===== GIVEN ENTRIES =====

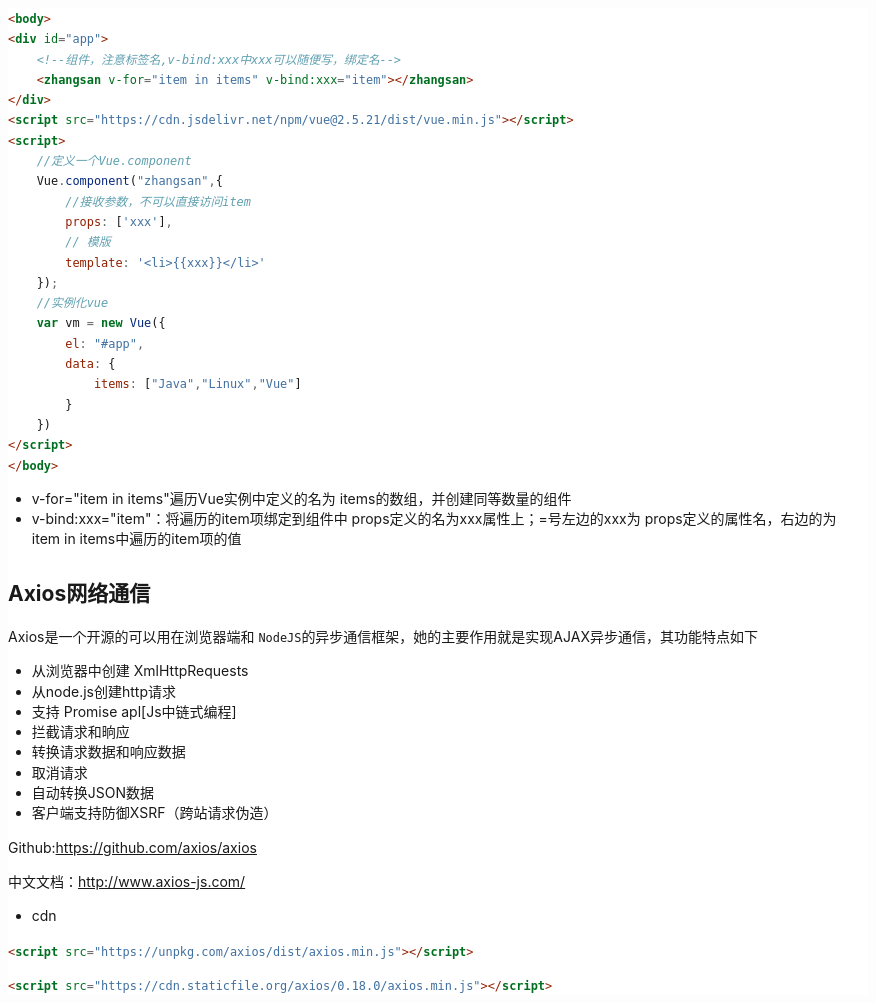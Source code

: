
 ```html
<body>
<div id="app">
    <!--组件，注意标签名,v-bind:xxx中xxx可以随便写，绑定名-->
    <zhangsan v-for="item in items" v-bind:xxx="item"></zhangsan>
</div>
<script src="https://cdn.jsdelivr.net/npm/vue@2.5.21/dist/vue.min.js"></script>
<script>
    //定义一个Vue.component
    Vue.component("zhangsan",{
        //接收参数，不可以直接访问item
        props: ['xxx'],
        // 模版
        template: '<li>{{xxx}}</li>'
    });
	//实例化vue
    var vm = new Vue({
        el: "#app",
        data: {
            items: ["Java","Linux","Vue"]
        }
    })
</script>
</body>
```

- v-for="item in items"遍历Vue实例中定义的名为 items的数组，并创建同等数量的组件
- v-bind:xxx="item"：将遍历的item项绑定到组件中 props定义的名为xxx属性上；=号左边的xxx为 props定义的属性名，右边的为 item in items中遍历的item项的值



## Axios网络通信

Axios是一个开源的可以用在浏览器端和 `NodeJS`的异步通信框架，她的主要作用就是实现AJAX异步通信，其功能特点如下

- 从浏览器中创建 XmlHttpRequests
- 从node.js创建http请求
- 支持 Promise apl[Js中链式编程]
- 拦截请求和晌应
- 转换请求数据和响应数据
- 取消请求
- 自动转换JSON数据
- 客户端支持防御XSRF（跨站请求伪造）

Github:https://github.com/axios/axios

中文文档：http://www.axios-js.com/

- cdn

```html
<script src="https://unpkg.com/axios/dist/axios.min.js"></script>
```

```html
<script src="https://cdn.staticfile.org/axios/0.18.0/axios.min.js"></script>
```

=====

WORK ORDER:
Write down only how many lines of the entries above include the word "script".

RESPONSE AREA:
5